▸ **Task item**: Reproduce the data below exactly. Skip the pictures.

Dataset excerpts
------------------------------------------------
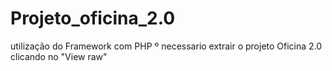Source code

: # Projeto_oficina_2.0

utilização do Framework com PHP 
º necessario extrair o projeto Oficina 2.0 clicando no "View raw"

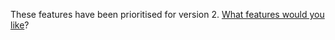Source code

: These features have been prioritised for version 2. [What features would you like](https://github.com/ODIQueensland/data-curator/issues/84)?
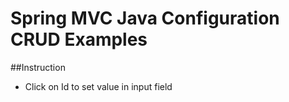 # Spring MVC Java Configuration CRUD Examples


##Instruction
 - Click on Id to set value in input field 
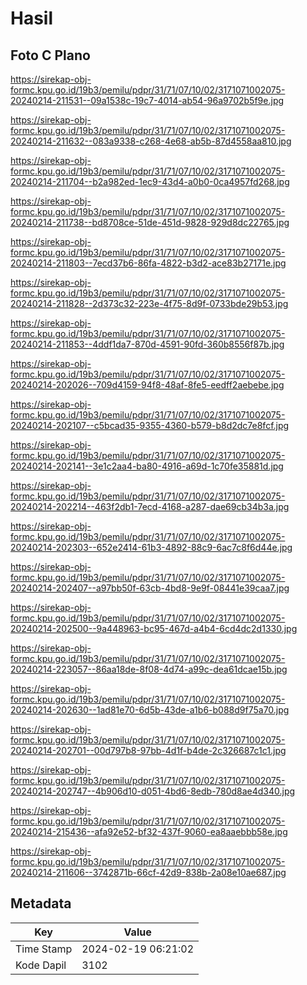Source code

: # Hasil

## Foto C Plano

https://sirekap-obj-formc.kpu.go.id/19b3/pemilu/pdpr/31/71/07/10/02/3171071002075-20240214-211531--09a1538c-19c7-4014-ab54-96a9702b5f9e.jpg

https://sirekap-obj-formc.kpu.go.id/19b3/pemilu/pdpr/31/71/07/10/02/3171071002075-20240214-211632--083a9338-c268-4e68-ab5b-87d4558aa810.jpg

https://sirekap-obj-formc.kpu.go.id/19b3/pemilu/pdpr/31/71/07/10/02/3171071002075-20240214-211704--b2a982ed-1ec9-43d4-a0b0-0ca4957fd268.jpg

https://sirekap-obj-formc.kpu.go.id/19b3/pemilu/pdpr/31/71/07/10/02/3171071002075-20240214-211738--bd8708ce-51de-451d-9828-929d8dc22765.jpg

https://sirekap-obj-formc.kpu.go.id/19b3/pemilu/pdpr/31/71/07/10/02/3171071002075-20240214-211803--7ecd37b6-86fa-4822-b3d2-ace83b27171e.jpg

https://sirekap-obj-formc.kpu.go.id/19b3/pemilu/pdpr/31/71/07/10/02/3171071002075-20240214-211828--2d373c32-223e-4f75-8d9f-0733bde29b53.jpg

https://sirekap-obj-formc.kpu.go.id/19b3/pemilu/pdpr/31/71/07/10/02/3171071002075-20240214-211853--4ddf1da7-870d-4591-90fd-360b8556f87b.jpg

https://sirekap-obj-formc.kpu.go.id/19b3/pemilu/pdpr/31/71/07/10/02/3171071002075-20240214-202026--709d4159-94f8-48af-8fe5-eedff2aebebe.jpg

https://sirekap-obj-formc.kpu.go.id/19b3/pemilu/pdpr/31/71/07/10/02/3171071002075-20240214-202107--c5bcad35-9355-4360-b579-b8d2dc7e8fcf.jpg

https://sirekap-obj-formc.kpu.go.id/19b3/pemilu/pdpr/31/71/07/10/02/3171071002075-20240214-202141--3e1c2aa4-ba80-4916-a69d-1c70fe35881d.jpg

https://sirekap-obj-formc.kpu.go.id/19b3/pemilu/pdpr/31/71/07/10/02/3171071002075-20240214-202214--463f2db1-7ecd-4168-a287-dae69cb34b3a.jpg

https://sirekap-obj-formc.kpu.go.id/19b3/pemilu/pdpr/31/71/07/10/02/3171071002075-20240214-202303--652e2414-61b3-4892-88c9-6ac7c8f6d44e.jpg

https://sirekap-obj-formc.kpu.go.id/19b3/pemilu/pdpr/31/71/07/10/02/3171071002075-20240214-202407--a97bb50f-63cb-4bd8-9e9f-08441e39caa7.jpg

https://sirekap-obj-formc.kpu.go.id/19b3/pemilu/pdpr/31/71/07/10/02/3171071002075-20240214-202500--9a448963-bc95-467d-a4b4-6cd4dc2d1330.jpg

https://sirekap-obj-formc.kpu.go.id/19b3/pemilu/pdpr/31/71/07/10/02/3171071002075-20240214-223057--86aa18de-8f08-4d74-a99c-dea61dcae15b.jpg

https://sirekap-obj-formc.kpu.go.id/19b3/pemilu/pdpr/31/71/07/10/02/3171071002075-20240214-202630--1ad81e70-6d5b-43de-a1b6-b088d9f75a70.jpg

https://sirekap-obj-formc.kpu.go.id/19b3/pemilu/pdpr/31/71/07/10/02/3171071002075-20240214-202701--00d797b8-97bb-4d1f-b4de-2c326687c1c1.jpg

https://sirekap-obj-formc.kpu.go.id/19b3/pemilu/pdpr/31/71/07/10/02/3171071002075-20240214-202747--4b906d10-d051-4bd6-8edb-780d8ae4d340.jpg

https://sirekap-obj-formc.kpu.go.id/19b3/pemilu/pdpr/31/71/07/10/02/3171071002075-20240214-215436--afa92e52-bf32-437f-9060-ea8aaebbb58e.jpg

https://sirekap-obj-formc.kpu.go.id/19b3/pemilu/pdpr/31/71/07/10/02/3171071002075-20240214-211606--3742871b-66cf-42d9-838b-2a08e10ae687.jpg


## Metadata

| Key        | Value               |
| ---------- | ------------------- |
| Time Stamp | 2024-02-19 06:21:02 |
| Kode Dapil | 3102                |



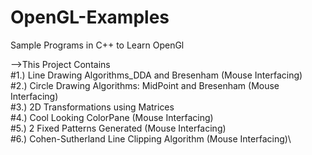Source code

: # OpenGL-Examples
Sample Programs in C++ to Learn OpenGl

-->This Project Contains\
#1.) Line Drawing Algorithms_DDA and Bresenham  (Mouse Interfacing)\
#2.) Circle Drawing Algorithms: MidPoint and Bresenham (Mouse Interfacing)\
#3.) 2D Transformations using Matrices\
#4.) Cool Looking ColorPane  (Mouse Interfacing)\
#5.) 2 Fixed Patterns Generated (Mouse Interfacing)\
#6.) Cohen-Sutherland Line Clipping Algorithm (Mouse Interfacing)\
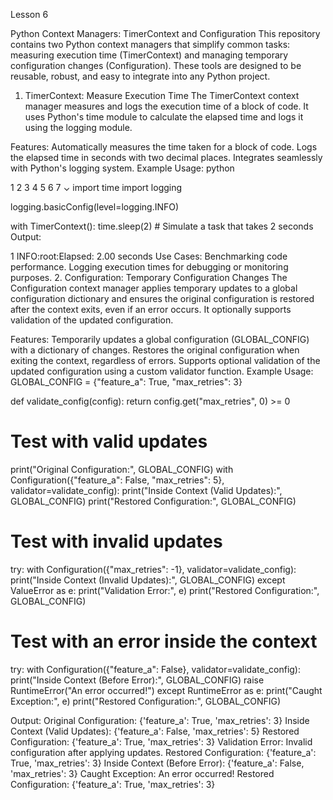 Lesson 6

Python Context Managers: TimerContext and Configuration
This repository contains two Python context managers that simplify common tasks: measuring execution time (TimerContext) and managing temporary configuration changes (Configuration). These tools are designed to be reusable, robust, and easy to integrate into any Python project.

1. TimerContext: Measure Execution Time
The TimerContext context manager measures and logs the execution time of a block of code. It uses Python's time module to calculate the elapsed time and logs it using the logging module.

Features:
Automatically measures the time taken for a block of code.
Logs the elapsed time in seconds with two decimal places.
Integrates seamlessly with Python's logging system.
Example Usage:
python


1
2
3
4
5
6
7
⌄
import time
import logging

logging.basicConfig(level=logging.INFO)

with TimerContext():
    time.sleep(2)  # Simulate a task that takes 2 seconds
Output:


1
INFO:root:Elapsed: 2.00 seconds
Use Cases:
Benchmarking code performance.
Logging execution times for debugging or monitoring purposes.
2. Configuration: Temporary Configuration Changes
The Configuration context manager applies temporary updates to a global configuration dictionary and ensures the original configuration is restored after the context exits, even if an error occurs. It optionally supports validation of the updated configuration.

Features:
Temporarily updates a global configuration (GLOBAL_CONFIG) with a dictionary of changes.
Restores the original configuration when exiting the context, regardless of errors.
Supports optional validation of the updated configuration using a custom validator function.
Example Usage:
GLOBAL_CONFIG = {"feature_a": True, "max_retries": 3}

def validate_config(config):
    return config.get("max_retries", 0) >= 0

# Test with valid updates
print("Original Configuration:", GLOBAL_CONFIG)
with Configuration({"feature_a": False, "max_retries": 5}, validator=validate_config):
    print("Inside Context (Valid Updates):", GLOBAL_CONFIG)
print("Restored Configuration:", GLOBAL_CONFIG)

# Test with invalid updates
try:
    with Configuration({"max_retries": -1}, validator=validate_config):
        print("Inside Context (Invalid Updates):", GLOBAL_CONFIG)
except ValueError as e:
    print("Validation Error:", e)
print("Restored Configuration:", GLOBAL_CONFIG)

# Test with an error inside the context
try:
    with Configuration({"feature_a": False}, validator=validate_config):
        print("Inside Context (Before Error):", GLOBAL_CONFIG)
        raise RuntimeError("An error occurred!")
except RuntimeError as e:
    print("Caught Exception:", e)
print("Restored Configuration:", GLOBAL_CONFIG)


Output:
Original Configuration: {'feature_a': True, 'max_retries': 3}
Inside Context (Valid Updates): {'feature_a': False, 'max_retries': 5}
Restored Configuration: {'feature_a': True, 'max_retries': 3}
Validation Error: Invalid configuration after applying updates.
Restored Configuration: {'feature_a': True, 'max_retries': 3}
Inside Context (Before Error): {'feature_a': False, 'max_retries': 3}
Caught Exception: An error occurred!
Restored Configuration: {'feature_a': True, 'max_retries': 3}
------------------------------------------------
▸ **Expected answer**:
Source code

: # Projeto_oficina_2.0

utilização do Framework com PHP 
º necessario extrair o projeto Oficina 2.0 clicando no "View raw"

Source code

: These features have been prioritised for version 2. [What features would you like](https://github.com/ODIQueensland/data-curator/issues/84)?
 # Spring MVC Java Configuration CRUD Examples


##Instruction
 - Click on Id to set value in input field 
Source code

: # Hasil

## Foto C Plano

https://sirekap-obj-formc.kpu.go.id/19b3/pemilu/pdpr/31/71/07/10/02/3171071002075-20240214-211531--09a1538c-19c7-4014-ab54-96a9702b5f9e.jpg

https://sirekap-obj-formc.kpu.go.id/19b3/pemilu/pdpr/31/71/07/10/02/3171071002075-20240214-211632--083a9338-c268-4e68-ab5b-87d4558aa810.jpg

https://sirekap-obj-formc.kpu.go.id/19b3/pemilu/pdpr/31/71/07/10/02/3171071002075-20240214-211704--b2a982ed-1ec9-43d4-a0b0-0ca4957fd268.jpg

https://sirekap-obj-formc.kpu.go.id/19b3/pemilu/pdpr/31/71/07/10/02/3171071002075-20240214-211738--bd8708ce-51de-451d-9828-929d8dc22765.jpg

https://sirekap-obj-formc.kpu.go.id/19b3/pemilu/pdpr/31/71/07/10/02/3171071002075-20240214-211803--7ecd37b6-86fa-4822-b3d2-ace83b27171e.jpg

https://sirekap-obj-formc.kpu.go.id/19b3/pemilu/pdpr/31/71/07/10/02/3171071002075-20240214-211828--2d373c32-223e-4f75-8d9f-0733bde29b53.jpg

https://sirekap-obj-formc.kpu.go.id/19b3/pemilu/pdpr/31/71/07/10/02/3171071002075-20240214-211853--4ddf1da7-870d-4591-90fd-360b8556f87b.jpg

https://sirekap-obj-formc.kpu.go.id/19b3/pemilu/pdpr/31/71/07/10/02/3171071002075-20240214-202026--709d4159-94f8-48af-8fe5-eedff2aebebe.jpg

https://sirekap-obj-formc.kpu.go.id/19b3/pemilu/pdpr/31/71/07/10/02/3171071002075-20240214-202107--c5bcad35-9355-4360-b579-b8d2dc7e8fcf.jpg

https://sirekap-obj-formc.kpu.go.id/19b3/pemilu/pdpr/31/71/07/10/02/3171071002075-20240214-202141--3e1c2aa4-ba80-4916-a69d-1c70fe35881d.jpg

https://sirekap-obj-formc.kpu.go.id/19b3/pemilu/pdpr/31/71/07/10/02/3171071002075-20240214-202214--463f2db1-7ecd-4168-a287-dae69cb34b3a.jpg

https://sirekap-obj-formc.kpu.go.id/19b3/pemilu/pdpr/31/71/07/10/02/3171071002075-20240214-202303--652e2414-61b3-4892-88c9-6ac7c8f6d44e.jpg

https://sirekap-obj-formc.kpu.go.id/19b3/pemilu/pdpr/31/71/07/10/02/3171071002075-20240214-202407--a97bb50f-63cb-4bd8-9e9f-08441e39caa7.jpg

https://sirekap-obj-formc.kpu.go.id/19b3/pemilu/pdpr/31/71/07/10/02/3171071002075-20240214-202500--9a448963-bc95-467d-a4b4-6cd4dc2d1330.jpg

https://sirekap-obj-formc.kpu.go.id/19b3/pemilu/pdpr/31/71/07/10/02/3171071002075-20240214-223057--86aa18de-8f08-4d74-a99c-dea61dcae15b.jpg

https://sirekap-obj-formc.kpu.go.id/19b3/pemilu/pdpr/31/71/07/10/02/3171071002075-20240214-202630--1ad81e70-6d5b-43de-a1b6-b088d9f75a70.jpg

https://sirekap-obj-formc.kpu.go.id/19b3/pemilu/pdpr/31/71/07/10/02/3171071002075-20240214-202701--00d797b8-97bb-4d1f-b4de-2c326687c1c1.jpg

https://sirekap-obj-formc.kpu.go.id/19b3/pemilu/pdpr/31/71/07/10/02/3171071002075-20240214-202747--4b906d10-d051-4bd6-8edb-780d8ae4d340.jpg

https://sirekap-obj-formc.kpu.go.id/19b3/pemilu/pdpr/31/71/07/10/02/3171071002075-20240214-215436--afa92e52-bf32-437f-9060-ea8aaebbb58e.jpg

https://sirekap-obj-formc.kpu.go.id/19b3/pemilu/pdpr/31/71/07/10/02/3171071002075-20240214-211606--3742871b-66cf-42d9-838b-2a08e10ae687.jpg


## Metadata

| Key        | Value               |
| ---------- | ------------------- |
| Time Stamp | 2024-02-19 06:21:02 |
| Kode Dapil | 3102                |



Source code

: # OpenGL-Examples
Sample Programs in C++ to Learn OpenGl

-->This Project Contains\
#1.) Line Drawing Algorithms_DDA and Bresenham  (Mouse Interfacing)\
#2.) Circle Drawing Algorithms: MidPoint and Bresenham (Mouse Interfacing)\
#3.) 2D Transformations using Matrices\
#4.) Cool Looking ColorPane  (Mouse Interfacing)\
#5.) 2 Fixed Patterns Generated (Mouse Interfacing)\
#6.) Cohen-Sutherland Line Clipping Algorithm (Mouse Interfacing)\
 Lesson 6

Python Context Managers: TimerContext and Configuration
This repository contains two Python context managers that simplify common tasks: measuring execution time (TimerContext) and managing temporary configuration changes (Configuration). These tools are designed to be reusable, robust, and easy to integrate into any Python project.

1. TimerContext: Measure Execution Time
The TimerContext context manager measures and logs the execution time of a block of code. It uses Python's time module to calculate the elapsed time and logs it using the logging module.

Features:
Automatically measures the time taken for a block of code.
Logs the elapsed time in seconds with two decimal places.
Integrates seamlessly with Python's logging system.
Example Usage:
python


1
2
3
4
5
6
7
⌄
import time
import logging

logging.basicConfig(level=logging.INFO)

with TimerContext():
    time.sleep(2)  # Simulate a task that takes 2 seconds
Output:


1
INFO:root:Elapsed: 2.00 seconds
Use Cases:
Benchmarking code performance.
Logging execution times for debugging or monitoring purposes.
2. Configuration: Temporary Configuration Changes
The Configuration context manager applies temporary updates to a global configuration dictionary and ensures the original configuration is restored after the context exits, even if an error occurs. It optionally supports validation of the updated configuration.

Features:
Temporarily updates a global configuration (GLOBAL_CONFIG) with a dictionary of changes.
Restores the original configuration when exiting the context, regardless of errors.
Supports optional validation of the updated configuration using a custom validator function.
Example Usage:
GLOBAL_CONFIG = {"feature_a": True, "max_retries": 3}

def validate_config(config):
    return config.get("max_retries", 0) >= 0

# Test with valid updates
print("Original Configuration:", GLOBAL_CONFIG)
with Configuration({"feature_a": False, "max_retries": 5}, validator=validate_config):
    print("Inside Context (Valid Updates):", GLOBAL_CONFIG)
print("Restored Configuration:", GLOBAL_CONFIG)

# Test with invalid updates
try:
    with Configuration({"max_retries": -1}, validator=validate_config):
        print("Inside Context (Invalid Updates):", GLOBAL_CONFIG)
except ValueError as e:
    print("Validation Error:", e)
print("Restored Configuration:", GLOBAL_CONFIG)

# Test with an error inside the context
try:
    with Configuration({"feature_a": False}, validator=validate_config):
        print("Inside Context (Before Error):", GLOBAL_CONFIG)
        raise RuntimeError("An error occurred!")
except RuntimeError as e:
    print("Caught Exception:", e)
print("Restored Configuration:", GLOBAL_CONFIG)


Output:
Original Configuration: {'feature_a': True, 'max_retries': 3}
Inside Context (Valid Updates): {'feature_a': False, 'max_retries': 5}
Restored Configuration: {'feature_a': True, 'max_retries': 3}
Validation Error: Invalid configuration after applying updates.
Restored Configuration: {'feature_a': True, 'max_retries': 3}
Inside Context (Before Error): {'feature_a': False, 'max_retries': 3}
Caught Exception: An error occurred!
Restored Configuration: {'feature_a': True, 'max_retries': 3}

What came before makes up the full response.